25      Eu égard à la substance des moyens avancés par la requérante, après avoir rappelé les dispositions et la jurisprudence pertinentes, il convient d’examiner ses arguments visant à infirmer les constatations de la chambre de recours relatives aux circonstances entourant la demande d’enregistrement de la marque litigieuse, puis ceux concernant la conclusion de la chambre de recours quant à la mauvaise foi de Copernicus et, enfin, ceux tirés de ce que la chambre de recours n’a pas suffisamment tenu compte de la mauvaise foi de l’intervenante.

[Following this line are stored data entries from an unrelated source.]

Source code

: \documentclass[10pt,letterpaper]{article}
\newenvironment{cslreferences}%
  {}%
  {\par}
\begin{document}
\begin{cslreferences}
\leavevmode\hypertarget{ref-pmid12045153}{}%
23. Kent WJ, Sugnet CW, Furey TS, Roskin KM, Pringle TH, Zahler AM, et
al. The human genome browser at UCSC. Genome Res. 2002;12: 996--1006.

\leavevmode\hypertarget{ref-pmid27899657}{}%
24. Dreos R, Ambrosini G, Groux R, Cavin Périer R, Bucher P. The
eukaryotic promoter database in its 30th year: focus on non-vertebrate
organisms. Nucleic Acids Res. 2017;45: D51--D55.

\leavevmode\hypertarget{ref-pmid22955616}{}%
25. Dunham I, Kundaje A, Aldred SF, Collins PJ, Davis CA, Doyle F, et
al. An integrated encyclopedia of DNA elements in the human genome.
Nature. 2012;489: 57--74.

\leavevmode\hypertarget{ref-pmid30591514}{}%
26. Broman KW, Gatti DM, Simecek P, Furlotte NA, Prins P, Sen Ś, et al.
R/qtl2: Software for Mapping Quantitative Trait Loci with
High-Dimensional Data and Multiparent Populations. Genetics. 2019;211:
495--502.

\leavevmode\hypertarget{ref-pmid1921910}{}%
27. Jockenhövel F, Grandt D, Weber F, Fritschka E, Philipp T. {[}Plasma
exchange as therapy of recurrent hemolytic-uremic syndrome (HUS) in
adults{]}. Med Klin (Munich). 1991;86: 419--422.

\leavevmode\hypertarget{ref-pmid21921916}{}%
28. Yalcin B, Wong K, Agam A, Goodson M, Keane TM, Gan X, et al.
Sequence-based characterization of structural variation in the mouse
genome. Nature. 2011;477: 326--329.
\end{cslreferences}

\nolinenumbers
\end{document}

1.     Sur les dispositions et la jurisprudence pertinentes

26      Le régime d’enregistrement d’une marque de l’Union européenne repose sur le principe du « premier déposant », inscrit à l’article 8, paragraphe 2, du règlement nº 207/2009. En vertu de ce principe, un signe ne peut être enregistré en tant que marque de l’Union européenne que pour autant qu’une marque antérieure n’y fasse pas obstacle [voir arrêt du 11 juillet 2013, SA.PAR./OHMI – Salini Costruttori (GRUPPO SALINI), T‑321/10, EU:T:2013:372, point 17 et jurisprudence citée].

27      Toutefois, l’application de ce principe est nuancée, notamment, par l’article 52, paragraphe 1, sous b), du règlement nº 207/2009, en vertu duquel la nullité d’une marque de l’Union européenne doit être déclarée, sur demande présentée devant l’EUIPO ou sur demande reconventionnelle dans une action en contrefaçon, lorsque le déposant était de mauvaise foi lors du dépôt de la demande de marque (voir arrêt du 11 juillet 2013, GRUPPO SALINI, T‑321/10, EU:T:2013:372, point 18 et jurisprudence citée).

28      La notion de mauvaise foi visée à l’article 52, paragraphe 1, sous b), du règlement nº 207/2009 se rapporte à une motivation subjective de la personne présentant une demande d’enregistrement de marque, à savoir une intention malhonnête ou autre motif dommageable. Elle implique un comportement s’écartant des principes reconnus comme étant ceux entourant un comportement éthique ou des usages honnêtes en matière industrielle ou commerciale [voir, en ce sens, arrêt du 14 février 2012, Peeters Landbouwmachines/OHMI – Fors MW (BIGAB), T‑33/11, EU:T:2012:77, points 35 à 38, et conclusions de l’avocat général Sharpston dans l’affaire Chocoladefabriken Lindt & Sprüngli, C‑529/07, EU:C:2009:148, point 60].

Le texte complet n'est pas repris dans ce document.